[Opening RECORDS SUPPLIED section]
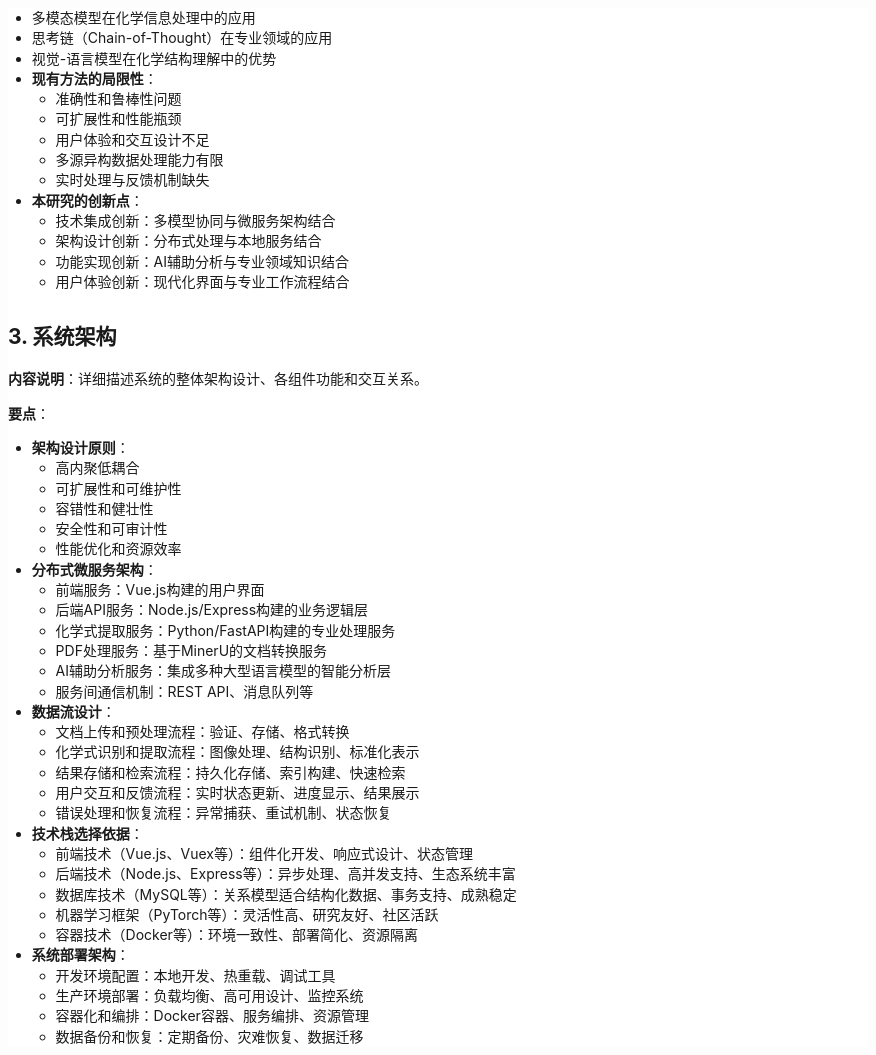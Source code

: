   - 多模态模型在化学信息处理中的应用
  - 思考链（Chain-of-Thought）在专业领域的应用
  - 视觉-语言模型在化学结构理解中的优势
- **现有方法的局限性**：
  - 准确性和鲁棒性问题
  - 可扩展性和性能瓶颈
  - 用户体验和交互设计不足
  - 多源异构数据处理能力有限
  - 实时处理与反馈机制缺失
- **本研究的创新点**：
  - 技术集成创新：多模型协同与微服务架构结合
  - 架构设计创新：分布式处理与本地服务结合
  - 功能实现创新：AI辅助分析与专业领域知识结合
  - 用户体验创新：现代化界面与专业工作流程结合

## 3. 系统架构

**内容说明**：详细描述系统的整体架构设计、各组件功能和交互关系。

**要点**：

- **架构设计原则**：
  - 高内聚低耦合
  - 可扩展性和可维护性
  - 容错性和健壮性
  - 安全性和可审计性
  - 性能优化和资源效率
- **分布式微服务架构**：
  - 前端服务：Vue.js构建的用户界面
  - 后端API服务：Node.js/Express构建的业务逻辑层
  - 化学式提取服务：Python/FastAPI构建的专业处理服务
  - PDF处理服务：基于MinerU的文档转换服务
  - AI辅助分析服务：集成多种大型语言模型的智能分析层
  - 服务间通信机制：REST API、消息队列等
- **数据流设计**：
  - 文档上传和预处理流程：验证、存储、格式转换
  - 化学式识别和提取流程：图像处理、结构识别、标准化表示
  - 结果存储和检索流程：持久化存储、索引构建、快速检索
  - 用户交互和反馈流程：实时状态更新、进度显示、结果展示
  - 错误处理和恢复流程：异常捕获、重试机制、状态恢复
- **技术栈选择依据**：
  - 前端技术（Vue.js、Vuex等）：组件化开发、响应式设计、状态管理
  - 后端技术（Node.js、Express等）：异步处理、高并发支持、生态系统丰富
  - 数据库技术（MySQL等）：关系模型适合结构化数据、事务支持、成熟稳定
  - 机器学习框架（PyTorch等）：灵活性高、研究友好、社区活跃
  - 容器技术（Docker等）：环境一致性、部署简化、资源隔离
- **系统部署架构**：
  - 开发环境配置：本地开发、热重载、调试工具
  - 生产环境部署：负载均衡、高可用设计、监控系统
  - 容器化和编排：Docker容器、服务编排、资源管理
  - 数据备份和恢复：定期备份、灾难恢复、数据迁移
[Closing RECORDS SUPPLIED section]
WORK ORDER: Each line of the entries that contains the word "Node" should be listed.

TASK ANSWER:
  - 后端API服务：Node.js/Express构建的业务逻辑层
  - 后端技术（Node.js、Express等）：异步处理、高并发支持、生态系统丰富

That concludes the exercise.